A classically trained violinist, Greilsammer plays in two bands - Fionola, a sextet that perform at festivals and venues across the country, and Black Velvet, a similar ensemble that has been together since the late 1990s.
At a recent performance at The Lab, Fionola entertained a packed room with its unique blend of musical influences. Combining Irish and Arabic music, as well as rock and reggae, Fionola's music went down a treat with the young, post-army crowd in attendance.
"They talk about life, but with a smile," comments Akiva Lawson - one of the many present who has followed Fionola since its early days.
"There are around five other Irish bands in the country at present," Greilsammer estimates, "and there appears to be a large market for the genre. Ever since Lord of the Dance hit the scene, there has been a wave of interest in Irish music in Israel, and we are still riding on the back of that."
Greilsammer's second band, Black Velvet, has already recorded one album, and he counts founding member Ehud Natan as one of the main proponents of the field in Israel.
"I believe that [Irish music] is here to stay in Israel - it has a big impact on people, and now [the challenge] is to create more fusion between Irish music and other areas of influence," he explains. "For example, there is a big correlation between the beats and positive vibes of Irish music and that of reggae. It is our intention to blend all the sources to create a 'commune of music' with our band."
He was more sanguine about the opportunities available within Israel to turn successful tours into record contracts. "It is very difficult in this country to find support for all of the arts, and music is no different," says Greilsammer. "After one album [is released] it is easier to find someone willing to invest in the group, but until that point it is a struggle."

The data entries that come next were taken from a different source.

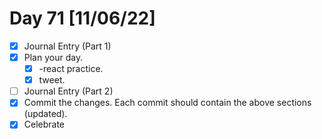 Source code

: # Day 71 [11/06/22]

- [x] Journal Entry (Part 1)
- [x] Plan your day.
  - [x] -react practice.
  - [x] tweet.
- [ ] Journal Entry (Part 2)
- [x] Commit the changes. Each commit should contain the above sections (updated).
- [x] Celebrate
<!-- [x] to tick -->
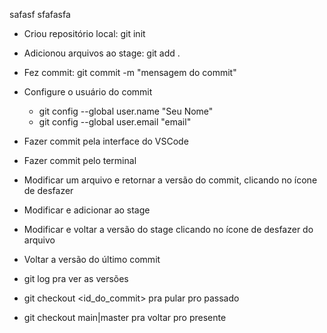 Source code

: safasf
sfafasfa 

- Criou repositório local: git init
- Adicionou arquivos ao stage: git add .
- Fez commit: git commit -m "mensagem do commit"
- Configure o usuário do commit
  - git config --global user.name "Seu Nome"
  - git config --global user.email "email"
  
- Fazer commit pela interface do VSCode
- Fazer commit pelo terminal
- Modificar um arquivo e retornar a versão do commit, clicando no ícone de desfazer
- Modificar e adicionar ao stage
- Modificar e voltar a versão do stage clicando no ícone de desfazer do arquivo
- Voltar a versão do último commit
- git log pra ver as versões
- git checkout <id_do_commit> pra pular pro passado
- git checkout main|master pra voltar pro presente
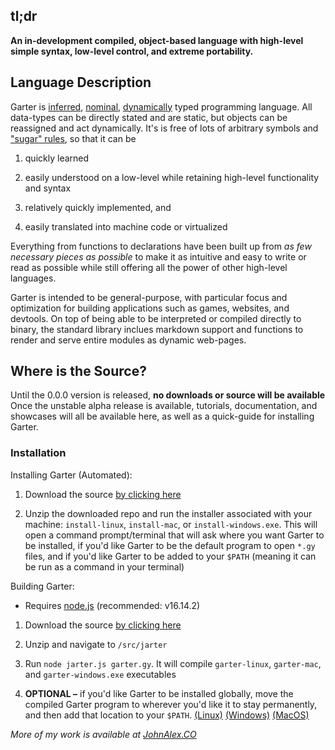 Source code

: ## tl;dr
  <strong>An in-development compiled, object-based language
	with high-level simple syntax, 
	low-level control,
	and extreme portability.</strong>

## Language Description

Garter is 
[inferred](https://en.wikipedia.org/wiki/Type_inference), 
[nominal](https://en.wikipedia.org/wiki/Nominal_type_system), 
[dynamically](https://en.wikipedia.org/wiki/Dynamic_programming_language) typed programming language. 
All data-types can be directly stated and are static,
but objects can be reassigned and act dynamically.
It's is free of lots of arbitrary symbols and 
["sugar" rules](https://en.wikipedia.org/wiki/Syntactic_sugar),
so that it can be

1. quickly learned

2. easily understood on a low-level while retaining high-level functionality and syntax 

3. relatively quickly implemented, and 

4. easily translated into machine code or virtualized

Everything from functions to declarations have been built up
from *as few necessary pieces as possible* to make it as 
intuitive and easy to write or read as possible 
while still offering all the power of other high-level languages.

Garter is intended to be general-purpose,
with particular focus and optimization for building
applications such as games, websites, and devtools.
On top of being able to be interpreted 
or compiled directly to binary,
the standard library inclues markdown support and functions to
render and serve entire modules as dynamic web-pages.

## Where is the Source?
Until the 0.0.0 version is released, **no downloads or source will be available**
Once the unstable alpha release is available, 
tutorials, documentation, and showcases will all be available here,
as well as a quick-guide for installing Garter.

### Installation

Installing Garter (Automated):

1. Download the source [by clicking here](https://github.com/JohnAlexCO/garter/archive/refs/heads/main.zip)

2. Unzip the downloaded repo and run the installer associated with your machine: `install-linux`, `install-mac`, or `install-windows.exe`. 
This will open a command prompt/terminal that will ask where you want Garter to be installed, 
if you'd like Garter to be the default program to open `*.gy` files,
and if you'd like Garter to be added to your `$PATH`
(meaning it can be run as a command in your terminal)

Building Garter:
- Requires [node.js](https://nodejs.org/) (recommended: v16.14.2)

1. Download the source [by clicking here](https://github.com/JohnAlexCO/garter/archive/refs/heads/main.zip)

2. Unzip and navigate to `/src/jarter`

3. Run `node jarter.js garter.gy`. It will compile `garter-linux`, `garter-mac`, and `garter-windows.exe` executables

4. **OPTIONAL &ndash;** if you'd like Garter to be installed globally,
move the compiled Garter program to wherever you'd like it to stay permanently, and then add that location to your `$PATH`.
[(Linux)](https://www.howtogeek.com/658904/how-to-add-a-directory-to-your-path-in-linux/) 
[(Windows)](https://helpdeskgeek.com/windows-10/add-windows-path-environment-variable/) 
[(MacOS)](https://wpbeaches.com/how-to-add-to-the-shell-path-in-macos-using-terminal/)

*More of my work is available at <a href="https://JohnAlex.CO">JohnAlex.CO</a>*




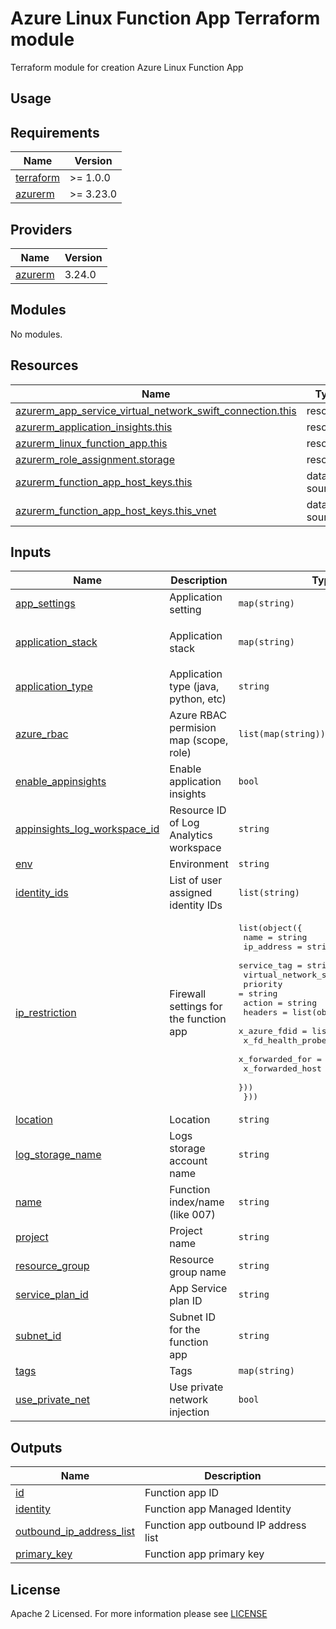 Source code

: # Azure Linux Function App Terraform module
Terraform module for creation Azure Linux Function App

## Usage

<!-- BEGIN_TF_DOCS -->
## Requirements

| Name | Version |
|------|---------|
| <a name="requirement_terraform"></a> [terraform](#requirement\_terraform) | >= 1.0.0 |
| <a name="requirement_azurerm"></a> [azurerm](#requirement\_azurerm) | >= 3.23.0 |

## Providers

| Name | Version |
|------|---------|
| <a name="provider_azurerm"></a> [azurerm](#provider\_azurerm) | 3.24.0 |

## Modules

No modules.

## Resources

| Name | Type |
|------|------|
| [azurerm_app_service_virtual_network_swift_connection.this](https://registry.terraform.io/providers/hashicorp/azurerm/latest/docs/resources/app_service_virtual_network_swift_connection) | resource |
| [azurerm_application_insights.this](https://registry.terraform.io/providers/hashicorp/azurerm/latest/docs/resources/application_insights) | resource |
| [azurerm_linux_function_app.this](https://registry.terraform.io/providers/hashicorp/azurerm/latest/docs/resources/linux_function_app) | resource |
| [azurerm_role_assignment.storage](https://registry.terraform.io/providers/hashicorp/azurerm/latest/docs/resources/role_assignment) | resource |
| [azurerm_function_app_host_keys.this](https://registry.terraform.io/providers/hashicorp/azurerm/latest/docs/data-sources/function_app_host_keys) | data source |
| [azurerm_function_app_host_keys.this_vnet](https://registry.terraform.io/providers/hashicorp/azurerm/latest/docs/data-sources/function_app_host_keys) | data source |

## Inputs

| Name | Description | Type | Default | Required |
|------|-------------|------|---------|:--------:|
| <a name="input_app_settings"></a> [app\_settings](#input\_app\_settings) | Application setting | `map(string)` | `{}` | no |
| <a name="input_application_stack"></a> [application\_stack](#input\_application\_stack) | Application stack | `map(string)` | <pre>{<br>  "java_version": "11"<br>}</pre> | no |
| <a name="input_application_type"></a> [application\_type](#input\_application\_type) | Application type (java, python, etc) | `string` | `"java"` | no |
| <a name="input_azure_rbac"></a> [azure\_rbac](#input\_azure\_rbac) | Azure RBAC permision map (scope, role) | `list(map(string))` | `[]` | no |
| <a name="input_enable_appinsights"></a> [enable\_appinsights](#input\_enable\_appinsights) | Enable application insights | `bool` | `true` | no |
| <a name="input_appinsights_log_workspace_id"></a> [appinsights\_log\_workspace\_id](#input\_appinsights\_log\_workspace\_id) | Resource ID of Log Analytics workspace | `string` | `null` | no |
| <a name="input_env"></a> [env](#input\_env) | Environment | `string` | n/a | yes |
| <a name="input_identity_ids"></a> [identity\_ids](#input\_identity\_ids) | List of user assigned identity IDs | `list(string)` | `null` | no |
| <a name="input_ip_restriction"></a> [ip\_restriction](#input\_ip\_restriction) | Firewall settings for the function app | <pre>list(object({<br>    name                      = string<br>    ip_address                = string<br>    service_tag               = string<br>    virtual_network_subnet_id = string<br>    priority                  = string<br>    action                    = string<br>    headers = list(object({<br>      x_azure_fdid      = list(string)<br>      x_fd_health_probe = list(string)<br>      x_forwarded_for   = list(string)<br>      x_forwarded_host  = list(string)<br>    }))<br>  }))</pre> | <pre>[<br>  {<br>    "action": "Allow",<br>    "headers": null,<br>    "ip_address": null,<br>    "name": "allow_azure",<br>    "priority": "100",<br>    "service_tag": "AzureCloud",<br>    "virtual_network_subnet_id": null<br>  }<br>]</pre> | no |
| <a name="input_location"></a> [location](#input\_location) | Location | `string` | n/a | yes |
| <a name="input_log_storage_name"></a> [log\_storage\_name](#input\_log\_storage\_name) | Logs storage account name | `string` | n/a | yes |
| <a name="input_name"></a> [name](#input\_name) | Function index/name (like 007) | `string` | n/a | yes |
| <a name="input_project"></a> [project](#input\_project) | Project name | `string` | n/a | yes |
| <a name="input_resource_group"></a> [resource\_group](#input\_resource\_group) | Resource group name | `string` | n/a | yes |
| <a name="input_service_plan_id"></a> [service\_plan\_id](#input\_service\_plan\_id) | App Service plan ID | `string` | n/a | yes |
| <a name="input_subnet_id"></a> [subnet\_id](#input\_subnet\_id) | Subnet ID for the function app | `string` | `null` | no |
| <a name="input_tags"></a> [tags](#input\_tags) | Tags | `map(string)` | n/a | yes |
| <a name="input_use_private_net"></a> [use\_private\_net](#input\_use\_private\_net) | Use private network injection | `bool` | `false` | no |

## Outputs

| Name | Description |
|------|-------------|
| <a name="output_id"></a> [id](#output\_id) | Function app ID |
| <a name="output_identity"></a> [identity](#output\_identity) | Function app Managed Identity |
| <a name="output_outbound_ip_address_list"></a> [outbound\_ip\_address\_list](#output\_outbound\_ip\_address\_list) | Function app outbound IP address list |
| <a name="output_primary_key"></a> [primary\_key](#output\_primary\_key) | Function app primary key |
<!-- END_TF_DOCS -->

## License

Apache 2 Licensed. For more information please see [LICENSE](https://github.com/data-platform-hq/terraform-azurerm-function-app-linux/tree/main/LICENSE)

He and his fellow band members, who are all full-time students, sometimes find it hard to make time to rehearse and perform. However, the pride and pleasure they take from the opportunity to take the music to the masses makes it worthwhile.
"We play at Temuna, in south Tel Aviv, as well as Molly Bloom's, and everyone who comes to hear is very positive about the music," says Greilsammer, adding that the intention of the performances is to counter the mood of war that often engulfs the country.
At The Lab, the positivity of the music certainly seems to have filtered through to the audience. Reluctant to let the Fionola members leave the stage without several encores, the crowd were on their feet dancing throughout the 90-minute set. The chrome-and-wood lined room was engulfed in smoke - partly down to enthusiastic puffing in the audience, the rest of it pumped in intentionally by the band's stagehands.
The warm-up act, Ronen Goldman - a friend of the Fionola members - was equally well received, with his upbeat guitar playing and self-penned English lyrics.
Although Greilsammer maintained that the group's typical audience comprised "all sorts of Israelis," the crowd at The Lab were a fairly homogeneous group - long hair de rigueur for both sexes; colorful, flowing clothes and jewelry and the average age in the mid-20s.
At the concert, Rachel Sklan of Jaffa described Greilsammer as "one of Israel's finest violinists" after watching him perform various solos. His talent runs in the family - his older brother is a pianist at the highest level, and it was he who originally introduced Michael to Black Velvet.
"I joined in 2001, and we have been performing regularly ever since," says Greilsammer, speaking from his Tel Aviv home. "As with all fashions, Irish music hit a peak and then receded somewhat, but it has found a solid base and its appeal is not going to go away any time soon."